DATA SHOWN:
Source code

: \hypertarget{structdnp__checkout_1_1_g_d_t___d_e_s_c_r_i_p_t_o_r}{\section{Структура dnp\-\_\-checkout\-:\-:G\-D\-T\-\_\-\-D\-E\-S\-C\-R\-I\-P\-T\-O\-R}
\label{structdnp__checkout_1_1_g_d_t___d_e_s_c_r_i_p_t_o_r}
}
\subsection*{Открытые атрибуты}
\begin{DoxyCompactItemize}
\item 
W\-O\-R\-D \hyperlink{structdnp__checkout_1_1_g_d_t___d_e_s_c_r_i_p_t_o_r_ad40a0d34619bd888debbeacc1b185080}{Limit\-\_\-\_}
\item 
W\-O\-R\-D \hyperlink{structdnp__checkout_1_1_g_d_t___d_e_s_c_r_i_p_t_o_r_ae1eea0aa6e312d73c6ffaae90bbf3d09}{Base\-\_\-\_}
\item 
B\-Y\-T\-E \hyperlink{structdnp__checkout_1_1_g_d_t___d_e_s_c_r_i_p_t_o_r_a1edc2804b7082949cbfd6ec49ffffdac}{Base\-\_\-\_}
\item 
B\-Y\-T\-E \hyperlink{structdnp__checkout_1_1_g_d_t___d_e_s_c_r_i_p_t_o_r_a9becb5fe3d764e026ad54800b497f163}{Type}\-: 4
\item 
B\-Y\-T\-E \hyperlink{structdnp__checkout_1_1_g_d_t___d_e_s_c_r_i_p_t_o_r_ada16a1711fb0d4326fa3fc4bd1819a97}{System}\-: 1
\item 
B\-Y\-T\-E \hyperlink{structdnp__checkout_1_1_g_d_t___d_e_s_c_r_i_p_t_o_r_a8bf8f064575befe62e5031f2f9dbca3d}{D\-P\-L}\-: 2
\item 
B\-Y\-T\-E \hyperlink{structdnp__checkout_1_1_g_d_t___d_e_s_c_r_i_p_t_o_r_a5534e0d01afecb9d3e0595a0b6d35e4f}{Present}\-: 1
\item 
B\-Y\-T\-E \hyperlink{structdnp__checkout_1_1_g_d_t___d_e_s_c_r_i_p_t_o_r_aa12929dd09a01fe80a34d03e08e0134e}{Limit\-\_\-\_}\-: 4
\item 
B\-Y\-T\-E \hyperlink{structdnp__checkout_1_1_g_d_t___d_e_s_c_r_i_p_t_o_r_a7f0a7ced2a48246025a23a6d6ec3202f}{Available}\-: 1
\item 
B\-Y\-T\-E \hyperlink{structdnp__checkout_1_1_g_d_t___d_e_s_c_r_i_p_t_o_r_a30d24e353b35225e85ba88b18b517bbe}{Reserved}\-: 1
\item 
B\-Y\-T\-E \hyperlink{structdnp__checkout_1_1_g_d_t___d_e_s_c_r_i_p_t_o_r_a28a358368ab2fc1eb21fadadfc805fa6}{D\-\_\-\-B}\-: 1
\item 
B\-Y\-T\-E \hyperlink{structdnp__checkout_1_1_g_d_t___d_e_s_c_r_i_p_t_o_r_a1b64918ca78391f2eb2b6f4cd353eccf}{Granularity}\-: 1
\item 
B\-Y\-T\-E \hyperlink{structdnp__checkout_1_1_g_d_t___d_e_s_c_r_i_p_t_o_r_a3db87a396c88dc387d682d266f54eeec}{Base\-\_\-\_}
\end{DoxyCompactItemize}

TASK DETAILS: What must be returned is a bare number, the count of lines in the entries holding the string "DoxyCompactItemize".

RESULT: 2